How did you meet your closest friends?

I just spent a weekend in Orange Beach, Ala., with the same group of friends that I met in August 1987, on my first day of college.

And what bound us together? It wasn’t politics. We fight about that. It wasn’t religion. We fight about that, too. We’ve been friends for a more powerful, more elemental reason — most of us lived on the same dormitory floor our first year of college.

In a few weeks, I’ll host another gathering of close friends, people I text with every day. What do we have in common? Not a lot, except for the fact that we served together for almost a year in Iraq.

I’m a Southern evangelical conservative and a recovering Republican. One of my closest friends from those months downrange is a progressive Mexican American immigrant who’s a former Mormon, former Catholic and present agnostic who says he worships the Hubble Space Telescope because “it sees farther than any man.”

We haven’t explored whether he’s switched his allegiance to the James Webb Space Telescope since it sees farther still, but I suppose he doesn’t want to switch religions again.

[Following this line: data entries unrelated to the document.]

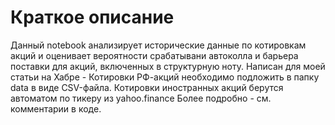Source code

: # Краткое описание
Данный notebook анализирует исторические данные по котировкам акций и оценивает вероятности срабатывани автоколла и барьера поставки для акций, включенных в структурную ноту.
Написан для моей статьи на Хабре - 
Котировки РФ-акций необходимо подложить в папку data в виде CSV-файла.
Котировки иностранных акций берутся автоматом по тикеру из yahoo.finance
Более подробно - см. комментарии в коде.

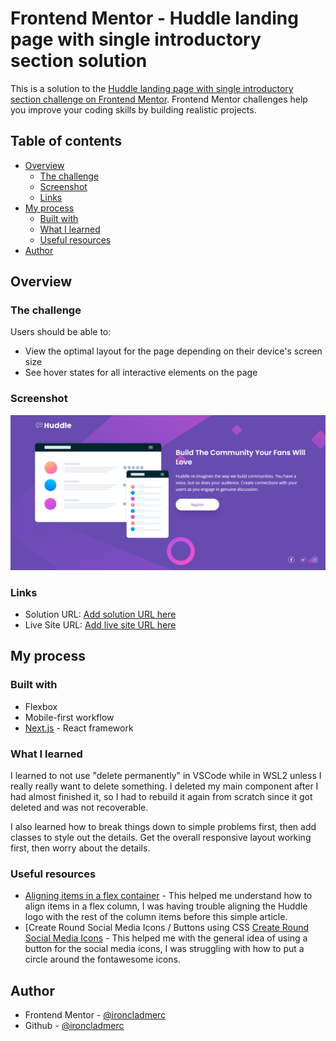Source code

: # Frontend Mentor - Huddle landing page with single introductory section solution

This is a solution to the [Huddle landing page with single introductory section challenge on Frontend Mentor](https://www.frontendmentor.io/challenges/huddle-landing-page-with-a-single-introductory-section-B_2Wvxgi0). Frontend Mentor challenges help you improve your coding skills by building realistic projects.

## Table of contents

-   [Overview](#overview)
    -   [The challenge](#the-challenge)
    -   [Screenshot](#screenshot)
    -   [Links](#links)
-   [My process](#my-process)
    -   [Built with](#built-with)
    -   [What I learned](#what-i-learned)
    -   [Useful resources](#useful-resources)
-   [Author](#author)

## Overview

### The challenge

Users should be able to:

-   View the optimal layout for the page depending on their device's screen size
-   See hover states for all interactive elements on the page

### Screenshot

![](./screenshot.png)

### Links

-   Solution URL: [Add solution URL here](https://your-solution-url.com)
-   Live Site URL: [Add live site URL here](https://your-live-site-url.com)

## My process

### Built with

-   Flexbox
-   Mobile-first workflow
-   [Next.js](https://nextjs.org/) - React framework

### What I learned

I learned to not use "delete permanently" in VSCode while in WSL2 unless I really really want to delete something. I deleted my main component after I had almost finished it, so I had to rebuild it again from scratch since it got deleted and was not recoverable.

I also learned how to break things down to simple problems first, then add classes to style out the details. Get the overall responsive layout working first, then worry about the details.

### Useful resources

-   [Aligning items in a flex container](https://developer.mozilla.org/en-US/docs/Web/CSS/CSS_Flexible_Box_Layout/Aligning_Items_in_a_Flex_Container) - This helped me understand how to align items in a flex column, I was having trouble aligning the Huddle logo with the rest of the column items before this simple article.
-   [Create Round Social Media Icons / Buttons using CSS
    [Create Round Social Media Icons](https://www.kodingmadesimple.com/2014/02/how-to-create-round-social-media-icon.html) - This helped me with the general idea of using a button for the social media icons, I was struggling with how to put a circle around the fontawesome icons.

## Author

-   Frontend Mentor - [@ironcladmerc](https://www.frontendmentor.io/profile/ironcladmerc)
-   Github - [@ironcladmerc](https://www.twitter.com/ironcladmerc)
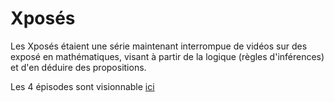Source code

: # Xposés
Les Xposés étaient une série maintenant interrompue de vidéos sur des exposé en mathématiques, visant à partir de la logique (règles d'inférences) et d'en déduire des propositions.

Les 4 épisodes sont visionnable [ici](https://www.youtube.com/playlist?list=PLNVvQH3xgY-iK6aL2BtPwKcmokGqcUHle)
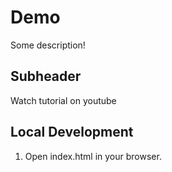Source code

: # Demo

Some description!

## Subheader

Watch tutorial on youtube


## Local Development

1. Open index.html in your browser.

Rather than spend paragraphs waxing on about the power of these friendships, citing the considerable social science showing that close friendships enhance our lives in measurable ways, I thought I’d simply quote a Swedish proverb that I love to mention: Shared joy is double joy. Shared sorrow is half sorrow.

I’m thinking about all this because I just finished watching one of the best shows about friendship that I’ve ever seen.

It’s called “Hacks,” and its final episode aired last week on HBO Max. It stars Jean Smart as Deborah Vance, an aging comedian with a residency in Las Vegas who is forced to update her fading act, and Hannah Einbinder as Ava Daniels, a young comedy writer who’s struggling to find work.

In the first episode this unlikely pair decides to work together, and the rest of the series hinges on their relationship.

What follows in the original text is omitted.